Once these three pieces are put together, search companies will be in position to provide rich Persistent Search services. The results of those services will be distributed to end users via e-mail, RSS, IM, SMS, or some pub-sub standard, depending on their preferences and priorities.
The Business of Persistent Search
From a business and competitive perspective, Persistent Search has a number of very attractive aspects to it relative to traditional ad-hoc queries. Traditional ad-hoc search queries tend to result in very tenuous user relationships with each new query theoretically a competitive “jump ball”. Indeed, the history of search companies, with no less than 5 separate search “leaders” in 10 years, suggests that search users are not very loyal.
Persistent Search presents search companies with the opportunity to build rich, persistent relationships with their users. The search engine that captures a user’s persistent searches will not only have regular, automatic exposure to that user, but they will be able to build a much better understanding of the unique needs and interests of that user which should theoretically enable them to sell more relevant ads and services at higher prices. They will also stand a much better chance of capturing all or most of that users’ ad-hoc queries because they will already be in regular contact with the user.
It is this opportunity to build a long term, rich relationship directly with a uniquely identifiable consumer that will make persistent search such an important battle ground between the major search companies. Persistent search may be especially important to Google and Yahoo as they attempt to fight Microsoft’s efforts to imbed MSN Search into Windows Vista.
It should also be noted that enterprise-based Persistent Search offers corporations the opportunity to improve both internal and external communications. For example, it’s not hard to imagine the major media companies offering persistent search services or “channels” to consumers for their favorite actor, author, or singer.
The State of Play
As it stands, Persistent Search is in its infancy. The world leader in persistent search is most likely the US government, specifically the NSA, however the extent of their capabilities appears to be a closely guarded secret. Some of the commercial players in the space include:
- Pub-Sub is in many ways the commercial pioneer of the space. It operates one of the largest ping servers and has been offering customized key word-based “real time” persistent searches for some time. Some start-ups are even building vertical persistent search services on top of pub-sub’s infrastructure. However Pub-Sub lacks the infrastructure and resources of a complete search engine and lacks the consumer awareness and multi-channel distribution capabilities needed to reach critical consumer mass.
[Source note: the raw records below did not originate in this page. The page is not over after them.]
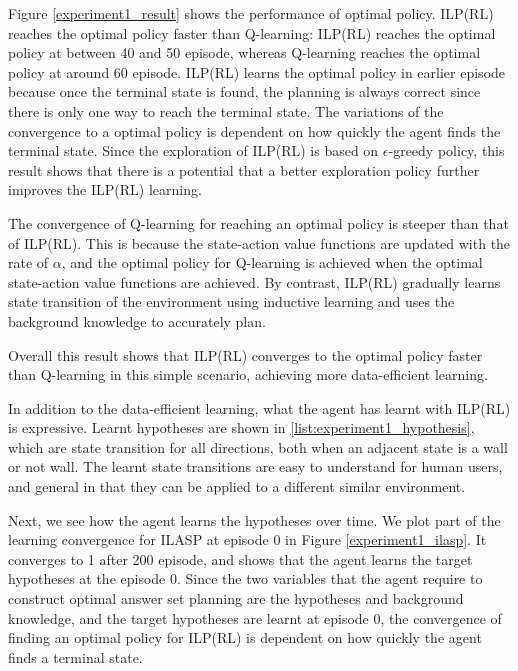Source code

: Figure \ref{experiment1_result} shows the performance of optimal policy.
ILP(RL) reaches the optimal policy faster than Q-learning: ILP(RL) reaches the optimal policy at between 40 and 50 episode, 
whereas Q-learning reaches the optimal policy at around 60 episode. ILP(RL) learns the optimal policy in earlier episode because once the terminal state is found, the planning is always correct since there is only one way to reach the terminal state. The variations of the convergence to a optimal policy is dependent on how quickly the agent finds the terminal state. 
Since the exploration of ILP(RL) is based on $\epsilon$-greedy policy, this result shows that there is a potential that a better exploration policy further improves the ILP(RL) learning.

The convergence of Q-learning for reaching an optimal policy is steeper than that of ILP(RL). This is because the state-action value functions are updated with the rate of $\alpha$, and the optimal policy for Q-learning is achieved when the optimal state-action value functions are achieved. By contrast, 
ILP(RL) gradually learns state transition of the environment using inductive learning and uses the background knowledge to accurately plan. 

Overall this result shows that ILP(RL) converges to the optimal policy faster than Q-learning in this simple scenario, achieving more data-efficient learning.



In addition to the data-efficient learning, what the agent has learnt with ILP(RL) is expressive.
Learnt hypotheses are shown in \ref{list:experiment1_hypothesis}, which are state transition for all directions, both when an adjacent state is a wall or not wall. The learnt state transitions are easy to understand for human users, and general in that they can be applied to a different similar environment.

Next, we see how the agent learns the hypotheses over time. We plot part of the learning convergence for ILASP at episode 0 in Figure \ref{experiment1_ilasp}.
It converges to 1 after 200 episode, and shows that the agent learns the target hypotheses at the episode 0.
Since the two variables that the agent require to construct optimal answer set planning are the hypotheses and background knowledge, and the target hypotheses are learnt at episode 0, the convergence of finding an optimal policy for ILP(RL) is dependent on how quickly the agent finds a terminal state.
- Google itself offers Google Alerts, a service that enables users to be e-mailed the results of stored queries, however this service relies on Google’s general index and so it could take days for new content to appear. It also does not appear to directly incorporate ping servers and does not offer any distribution mechanisms beyond e-mail. In addition, as a beta service, it’s not clear that it is capable of scaling efficiently should demand take off.
- Real Time Matrix is a start-up focused on aggregating RSS feeds and re-broadcasting them based on user preferences. The net effect of their technology is to deliver real-time Persistent Search-based RSS feeds to consumers.
- Technorati, a popular blog search engine, allows users to create “watchlists” of persistent searches. However Technorati limits its index to blogs and so does not offer a comprehensive search service.
- Yahoo and MSN offer their own alert services and while these services provide very good distribution options (e-mail, IM, SMS), they do not integrate into their search engines but just offer canned updates for things such as news stories and the weather.
- WebSite-Watcher and Trackengine offer services that track specific sites and/or RSS feeds for changes, but they do not allow fine grained free text queries and are just focused at the site level.
Despite this activity, no one has yet to put together an end-to-end Persistent Search offering that enables consumer-friendly, comprehensive, real-time, automatic updates across multiple distribution channels at a viable cost. That said, the opportunity is clear and the competitive pressures are real, so I expect to see rapid progress towards this goal in the near future. It will be interesting to see how it plays out.
April 10, 2006 in Blogs, Internet, RSS | Permalink | Comments (28)
04/06/2006
Real Estate, Cars, Jobs: Watch Out World, Google Base Has Only Begun To Stir
There has been a lot of commentary about Google Real Estate’s beta launch earlier this week. It turns out that Google also is quietly testing a similar service for cars and jobs as well. Both the real estate launch and the car launch take data from Google base and integrate it with Google Maps, providing a consumer friendly front end to the database. (My guess is that the appearance of both services this week probably has something to do with the release of Google Maps’ 2.0 API).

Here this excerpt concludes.